The Middle Mesa project will be done by horizontal drilling and hydraulic fracturing, McQueen said. The approach, which involves drilling straight down and then horizontally, allows access to more natural fractures, he said. The advantage, company officials have said, is that it produces the most gas with the least surface disturbance.

The most current price for natural gas – $2.08 per million British thermal units – isn’t encouraging, McQueen said.

A month ago, WPX Energy said it was postponing the Middle Mesa project in favor of more lucrative holdings elsewhere in Colorado and other parts of the country.

At that time, the average price for natural gas was $2.50 per mBtu, down from $3.80 per mBtu a year ago.

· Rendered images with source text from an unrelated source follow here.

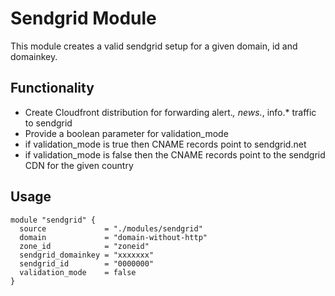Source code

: # Sendgrid Module
This module creates a valid sendgrid setup for a given domain, id and domainkey.

## Functionality
- Create Cloudfront distribution for forwarding alert.*, news.*, info.* traffic to sendgrid
- Provide a boolean parameter for validation_mode
- if validation_mode is true then CNAME records point to sendgrid.net
- if validation_mode is false then the CNAME records point to the sendgrid CDN for the given country

## Usage
```
module "sendgrid" {
  source             = "./modules/sendgrid"
  domain             = "domain-without-http"
  zone_id            = "zoneid"
  sendgrid_domainkey = "xxxxxxx"
  sendgrid_id        = "0000000"
  validation_mode    = false
}
```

“But we continue to move forward on the Middle Mesa project,” Alvillar said. “This is an important story.”

WPX Energy, the independent exploration and production arm of Williams since a corporate split in January, will be able to work the Middle Mesa formation year-round through a modified seasonal closure that protects wintering mule deer.

Eight drilling pads would be required, taking up 40 acres total, he said.

A customized drilling rig will be mounted on tracks, allowing it to open multiple wells per location, McQueen said. No longer will crews have to disassemble the rig and move it.

Hydraulic fracturing, breaking into gas pockets and injecting water and chemicals under high pressure, will use produced water from other WPX operations. The produced water will be piped to Middle Mesa.

Two holding ponds for the water will serve the entire operation. Each drilling site will not require its own water source.

To control emissions, none of the methane produced from the formation will be vented or flared.

In order to reduce highway traffic, drilling crews – one day shift, one night shift – will be bused to and from the work site, McQueen said.

San Juan Citizens Alliance is concerned about cumulative air-quality impact resulting from the work and wants to know more about the chemicals used in hydraulic fracturing, Eisenfeld said.

The project requires a full-blown environmental impact statement, Eisenfeld said. Site-specific environmental assessments don’t get it, he said.

As for horizontal drilling technology in general, McQueen thinks it is here to stay. In 2001, the Colorado Oil and Gas Conservation Commission didn’t approve a single permit for horizontal drilling, he said. In 2011, the agency approved 806 permits for such operations, 19 percent of the total number of drilling permits issued.

In 2011, the commission approved 2,576 permits for directional drilling and 883 permits for vertical drilling.